Start of Block
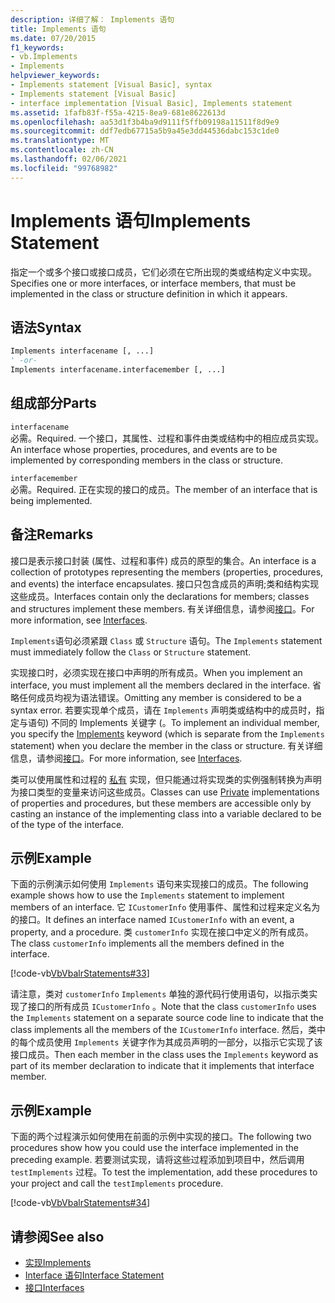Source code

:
 ```yaml
---
description: 详细了解： Implements 语句
title: Implements 语句
ms.date: 07/20/2015
f1_keywords:
- vb.Implements
- Implements
helpviewer_keywords:
- Implements statement [Visual Basic], syntax
- Implements statement [Visual Basic]
- interface implementation [Visual Basic], Implements statement
ms.assetid: 1fafb83f-f55a-4215-8ea9-681e8622613d
ms.openlocfilehash: aa53d1f3b4ba9d9111f5ffb09198a11511f8d9e9
ms.sourcegitcommit: ddf7edb67715a5b9a45e3dd44536dabc153c1de0
ms.translationtype: MT
ms.contentlocale: zh-CN
ms.lasthandoff: 02/06/2021
ms.locfileid: "99768982"
---
```

# <a name="implements-statement"></a><span data-ttu-id="e1be5-103">Implements 语句</span><span class="sxs-lookup"><span data-stu-id="e1be5-103">Implements Statement</span></span>

<span data-ttu-id="e1be5-104">指定一个或多个接口或接口成员，它们必须在它所出现的类或结构定义中实现。</span><span class="sxs-lookup"><span data-stu-id="e1be5-104">Specifies one or more interfaces, or interface members, that must be implemented in the class or structure definition in which it appears.</span></span>  
  
## <a name="syntax"></a><span data-ttu-id="e1be5-105">语法</span><span class="sxs-lookup"><span data-stu-id="e1be5-105">Syntax</span></span>  
  
```vb  
Implements interfacename [, ...]  
' -or-  
Implements interfacename.interfacemember [, ...]  
```  
  
## <a name="parts"></a><span data-ttu-id="e1be5-106">组成部分</span><span class="sxs-lookup"><span data-stu-id="e1be5-106">Parts</span></span>  

 `interfacename`  
 <span data-ttu-id="e1be5-107">必需。</span><span class="sxs-lookup"><span data-stu-id="e1be5-107">Required.</span></span> <span data-ttu-id="e1be5-108">一个接口，其属性、过程和事件由类或结构中的相应成员实现。</span><span class="sxs-lookup"><span data-stu-id="e1be5-108">An interface whose properties, procedures, and events are to be implemented by corresponding members in the class or structure.</span></span>  
  
 `interfacemember`  
 <span data-ttu-id="e1be5-109">必需。</span><span class="sxs-lookup"><span data-stu-id="e1be5-109">Required.</span></span> <span data-ttu-id="e1be5-110">正在实现的接口的成员。</span><span class="sxs-lookup"><span data-stu-id="e1be5-110">The member of an interface that is being implemented.</span></span>  
  
## <a name="remarks"></a><span data-ttu-id="e1be5-111">备注</span><span class="sxs-lookup"><span data-stu-id="e1be5-111">Remarks</span></span>  

 <span data-ttu-id="e1be5-112">接口是表示接口封装 (属性、过程和事件) 成员的原型的集合。</span><span class="sxs-lookup"><span data-stu-id="e1be5-112">An interface is a collection of prototypes representing the members (properties, procedures, and events) the interface encapsulates.</span></span> <span data-ttu-id="e1be5-113">接口只包含成员的声明;类和结构实现这些成员。</span><span class="sxs-lookup"><span data-stu-id="e1be5-113">Interfaces contain only the declarations for members; classes and structures implement these members.</span></span> <span data-ttu-id="e1be5-114">有关详细信息，请参阅[接口](../../programming-guide/language-features/interfaces/index.md)。</span><span class="sxs-lookup"><span data-stu-id="e1be5-114">For more information, see [Interfaces](../../programming-guide/language-features/interfaces/index.md).</span></span>  
  
 <span data-ttu-id="e1be5-115">`Implements`语句必须紧跟 `Class` 或 `Structure` 语句。</span><span class="sxs-lookup"><span data-stu-id="e1be5-115">The `Implements` statement must immediately follow the `Class` or `Structure` statement.</span></span>  
  
 <span data-ttu-id="e1be5-116">实现接口时，必须实现在接口中声明的所有成员。</span><span class="sxs-lookup"><span data-stu-id="e1be5-116">When you implement an interface, you must implement all the members declared in the interface.</span></span> <span data-ttu-id="e1be5-117">省略任何成员均视为语法错误。</span><span class="sxs-lookup"><span data-stu-id="e1be5-117">Omitting any member is considered to be a syntax error.</span></span> <span data-ttu-id="e1be5-118">若要实现单个成员，请在[](implements-clause.md) `Implements` 声明类或结构中的成员时，指定与语句) 不同的 Implements 关键字 (。</span><span class="sxs-lookup"><span data-stu-id="e1be5-118">To implement an individual member, you specify the [Implements](implements-clause.md) keyword (which is separate from the `Implements` statement) when you declare the member in the class or structure.</span></span> <span data-ttu-id="e1be5-119">有关详细信息，请参阅[接口](../../programming-guide/language-features/interfaces/index.md)。</span><span class="sxs-lookup"><span data-stu-id="e1be5-119">For more information, see [Interfaces](../../programming-guide/language-features/interfaces/index.md).</span></span>  
  
 <span data-ttu-id="e1be5-120">类可以使用属性和过程的 [私有](../modifiers/private.md) 实现，但只能通过将实现类的实例强制转换为声明为接口类型的变量来访问这些成员。</span><span class="sxs-lookup"><span data-stu-id="e1be5-120">Classes can use [Private](../modifiers/private.md) implementations of properties and procedures, but these members are accessible only by casting an instance of the implementing class into a variable declared to be of the type of the interface.</span></span>  
  
## <a name="example"></a><span data-ttu-id="e1be5-121">示例</span><span class="sxs-lookup"><span data-stu-id="e1be5-121">Example</span></span>  

 <span data-ttu-id="e1be5-122">下面的示例演示如何使用 `Implements` 语句来实现接口的成员。</span><span class="sxs-lookup"><span data-stu-id="e1be5-122">The following example shows how to use the `Implements` statement to implement members of an interface.</span></span> <span data-ttu-id="e1be5-123">它 `ICustomerInfo` 使用事件、属性和过程来定义名为的接口。</span><span class="sxs-lookup"><span data-stu-id="e1be5-123">It defines an interface named `ICustomerInfo` with an event, a property, and a procedure.</span></span> <span data-ttu-id="e1be5-124">类 `customerInfo` 实现在接口中定义的所有成员。</span><span class="sxs-lookup"><span data-stu-id="e1be5-124">The class `customerInfo` implements all the members defined in the interface.</span></span>  
  
 [!code-vb[VbVbalrStatements#33](~/samples/snippets/visualbasic/VS_Snippets_VBCSharp/VbVbalrStatements/VB/Class1.vb#33)]  
  
 <span data-ttu-id="e1be5-125">请注意，类对 `customerInfo` `Implements` 单独的源代码行使用语句，以指示类实现了接口的所有成员 `ICustomerInfo` 。</span><span class="sxs-lookup"><span data-stu-id="e1be5-125">Note that the class `customerInfo` uses the `Implements` statement on a separate source code line to indicate that the class implements all the members of the `ICustomerInfo` interface.</span></span> <span data-ttu-id="e1be5-126">然后，类中的每个成员使用 `Implements` 关键字作为其成员声明的一部分，以指示它实现了该接口成员。</span><span class="sxs-lookup"><span data-stu-id="e1be5-126">Then each member in the class uses the `Implements` keyword as part of its member declaration to indicate that it implements that interface member.</span></span>  
  
## <a name="example"></a><span data-ttu-id="e1be5-127">示例</span><span class="sxs-lookup"><span data-stu-id="e1be5-127">Example</span></span>  

 <span data-ttu-id="e1be5-128">下面的两个过程演示如何使用在前面的示例中实现的接口。</span><span class="sxs-lookup"><span data-stu-id="e1be5-128">The following two procedures show how you could use the interface implemented in the preceding example.</span></span> <span data-ttu-id="e1be5-129">若要测试实现，请将这些过程添加到项目中，然后调用 `testImplements` 过程。</span><span class="sxs-lookup"><span data-stu-id="e1be5-129">To test the implementation, add these procedures to your project and call the `testImplements` procedure.</span></span>  
  
 [!code-vb[VbVbalrStatements#34](~/samples/snippets/visualbasic/VS_Snippets_VBCSharp/VbVbalrStatements/VB/Class1.vb#34)]  
  
## <a name="see-also"></a><span data-ttu-id="e1be5-130">请参阅</span><span class="sxs-lookup"><span data-stu-id="e1be5-130">See also</span></span>

- [<span data-ttu-id="e1be5-131">实现</span><span class="sxs-lookup"><span data-stu-id="e1be5-131">Implements</span></span>](implements-clause.md)
- [<span data-ttu-id="e1be5-132">Interface 语句</span><span class="sxs-lookup"><span data-stu-id="e1be5-132">Interface Statement</span></span>](interface-statement.md)
- [<span data-ttu-id="e1be5-133">接口</span><span class="sxs-lookup"><span data-stu-id="e1be5-133">Interfaces</span></span>](../../programming-guide/language-features/interfaces/index.md)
End of Block
• _TASK REQUIREMENTS_:
Restate word for word the entries above from the line with "is being implemented.</span></span>" through the line with "interface is a", inclusive, leaving out everything else.

• _OUTPUT OF THE TASK_:
 <span data-ttu-id="e1be5-109">必需。</span><span class="sxs-lookup"><span data-stu-id="e1be5-109">Required.</span></span> <span data-ttu-id="e1be5-110">正在实现的接口的成员。</span><span class="sxs-lookup"><span data-stu-id="e1be5-110">The member of an interface that is being implemented.</span></span>  
  
## <a name="remarks"></a><span data-ttu-id="e1be5-111">备注</span><span class="sxs-lookup"><span data-stu-id="e1be5-111">Remarks</span></span>  

 <span data-ttu-id="e1be5-112">接口是表示接口封装 (属性、过程和事件) 成员的原型的集合。</span><span class="sxs-lookup"><span data-stu-id="e1be5-112">An interface is a collection of prototypes representing the members (properties, procedures, and events) the interface encapsulates.</span></span> <span data-ttu-id="e1be5-113">接口只包含成员的声明;类和结构实现这些成员。</span><span class="sxs-lookup"><span data-stu-id="e1be5-113">Interfaces contain only the declarations for members; classes and structures implement these members.</span></span> <span data-ttu-id="e1be5-114">有关详细信息，请参阅[接口](../../programming-guide/language-features/interfaces/index.md)。</span><span class="sxs-lookup"><span data-stu-id="e1be5-114">For more information, see [Interfaces](../../programming-guide/language-features/interfaces/index.md).</span></span>  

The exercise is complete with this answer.